Por: Eduardo Sarmiento

Perspectivas electorales

El certamen electoral en un principio adquirió la forma de enfrentamiento entre la paz y la guerra de dos personajes que compartieron el mismo gabinete y el mismo partido. Al parecer, las actitudes extremas están orientadas a estimular reacciones emocionales sobre un tema que debe estar alejado de los intereses electorales. El proceso de paz tiene su propia dinámica y va más allá de la voluntad presidencial. Cualquiera que sea el primer mandatario tendrá una seria presión nacional e internacional para continuar las negociaciones, suscribir el acuerdo y acudir al referendo o la asamblea constituyente para ratificarlo con la opinión pública.

Las encuestas de la primera vuelta no dieron la medida. Si bien acertaron en anticipar a los dos ganadores y la segunda vuelta, resultaron imprecisas en términos estadísticos. En todas las encuestas, con excepción de la de Napoleón Franco, la diferencia entre los dos punteros, y la participación de los tres siguientes superaron el margen de error. En realidad, la información más confiable son los registros de la primera vuelta que incluye al 75% de los electores totales. Para empezar, la diferencia de 3.6% de los dos candidatos es pequeña en la realidad, pero grande en términos estadísticos, toda vez que supera el margen de error. A menos que la muestra de los nuevos votantes presente un comportamiento muy distinto con respecto a la primera vuelta, el resultado se replicaría.

Para remontar el resultado de la primera vuelta, Santos tendría que obtener una ventaja de 15% en la nueva muestra, lo cual no es fácil. Por cada dos votos que vayan donde Zuluaga, Santos tendría que captar tres. El único que podía movilizar este grupo de nuevos votantes era el propio candidato – Presidente con ideas diferentes de la primera vuelta. No bastaba el compromiso de la paz, en parte porque ya se había manifestado en la primera vuelta. Había que disipar el dilema de votar por la paz y darle un cheque en blanco a Santos para continuar con las mismas directrices y políticas de su gobierno. En el fondo, significa concederle patente de corso a la locomotora de la minería, a la cuantiosa revaluación, los TLC y el déficit en cuenta corriente, el retroceso de la industria y la inconformidad campesina, a la baja de los gravámenes al capital, y a la incompetencia para reglamentar y administrar la salud y la educación.
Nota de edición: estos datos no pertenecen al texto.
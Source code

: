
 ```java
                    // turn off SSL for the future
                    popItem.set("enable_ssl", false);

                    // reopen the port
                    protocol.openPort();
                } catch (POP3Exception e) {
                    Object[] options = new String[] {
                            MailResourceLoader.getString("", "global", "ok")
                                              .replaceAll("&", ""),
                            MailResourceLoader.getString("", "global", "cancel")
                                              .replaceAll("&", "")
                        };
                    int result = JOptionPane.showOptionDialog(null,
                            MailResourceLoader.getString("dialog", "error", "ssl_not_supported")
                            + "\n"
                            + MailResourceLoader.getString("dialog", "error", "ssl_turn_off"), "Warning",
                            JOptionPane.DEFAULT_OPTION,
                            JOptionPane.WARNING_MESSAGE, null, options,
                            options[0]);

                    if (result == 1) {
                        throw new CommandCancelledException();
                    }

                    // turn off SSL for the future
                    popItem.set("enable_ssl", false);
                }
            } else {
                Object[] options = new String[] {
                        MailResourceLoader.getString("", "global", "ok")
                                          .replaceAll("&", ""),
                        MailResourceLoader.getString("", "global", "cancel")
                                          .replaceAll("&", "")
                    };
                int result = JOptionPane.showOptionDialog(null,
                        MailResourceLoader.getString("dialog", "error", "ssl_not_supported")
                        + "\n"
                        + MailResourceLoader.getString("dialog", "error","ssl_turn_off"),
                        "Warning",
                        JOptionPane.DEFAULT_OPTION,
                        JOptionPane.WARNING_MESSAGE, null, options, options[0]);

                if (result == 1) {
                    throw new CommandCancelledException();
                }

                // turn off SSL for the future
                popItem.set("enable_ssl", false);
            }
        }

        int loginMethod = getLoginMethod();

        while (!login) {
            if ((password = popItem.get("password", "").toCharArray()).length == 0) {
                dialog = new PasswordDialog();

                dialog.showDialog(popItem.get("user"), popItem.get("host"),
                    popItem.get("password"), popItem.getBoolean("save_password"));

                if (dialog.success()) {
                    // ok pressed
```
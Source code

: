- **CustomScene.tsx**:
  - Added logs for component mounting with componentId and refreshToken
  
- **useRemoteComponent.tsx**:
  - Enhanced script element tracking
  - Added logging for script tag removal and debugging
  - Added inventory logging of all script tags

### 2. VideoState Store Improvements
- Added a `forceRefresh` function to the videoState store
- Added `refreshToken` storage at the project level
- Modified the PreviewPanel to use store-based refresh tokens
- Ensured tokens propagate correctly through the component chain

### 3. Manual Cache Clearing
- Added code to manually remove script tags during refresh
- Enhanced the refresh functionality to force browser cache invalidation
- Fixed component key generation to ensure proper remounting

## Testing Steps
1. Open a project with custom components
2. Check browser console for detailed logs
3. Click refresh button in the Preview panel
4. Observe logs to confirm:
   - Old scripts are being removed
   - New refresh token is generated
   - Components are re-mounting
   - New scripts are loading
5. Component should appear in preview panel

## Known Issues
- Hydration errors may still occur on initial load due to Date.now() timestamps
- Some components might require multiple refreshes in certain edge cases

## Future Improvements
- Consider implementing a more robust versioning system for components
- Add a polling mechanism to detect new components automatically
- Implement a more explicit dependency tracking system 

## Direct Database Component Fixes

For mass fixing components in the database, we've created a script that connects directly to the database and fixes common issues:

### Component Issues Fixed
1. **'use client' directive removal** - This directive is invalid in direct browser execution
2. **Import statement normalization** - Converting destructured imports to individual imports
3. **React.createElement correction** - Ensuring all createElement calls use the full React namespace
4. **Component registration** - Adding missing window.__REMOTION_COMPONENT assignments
Ante el apoyo de los sectores progresistas, lo mínimo que se podía esperar de Santos es un compromiso programático para modificar los elementos del modelo económico que contribuyeron a conformar una de las sociedades más inequitativas del mundo. Infortunadamente, las propuestas y compromisos nunca llegaron y las encuestas de las firmas más confiables señalan que la muestra de nuevos votantes replica la de la primera vuelta. La encuesta de Napoleón Franco da como ganador a Zuluaga con una diferencia de 8 puntos y Gallup de 0.7, en tanto que el Centro Nacional de Consultoría le da 2 puntos de ventaja a Santos. Sin embargo, falta por contabilizar el cumulo de adhesiones a Santos en la última semana y su mejor desempeño en los debates televisados.

La suerte está echada. En la actualidad las tendencias estadísticas de la primera vuelta y las encuestas le dan ventaja a Zuluaga. Por su parte, las adhesiones, la publicidad y los debates benefician a Santos. De todas formas, las percepciones y sentimientos sobre la enorme importancia de las elecciones en el futuro del país han exacerbado los ánimos y pueden dar lugar a cambios drásticos de última hora. El resultado final será apretado, y el presidente se elegirá con una pequeña diferencia de votos.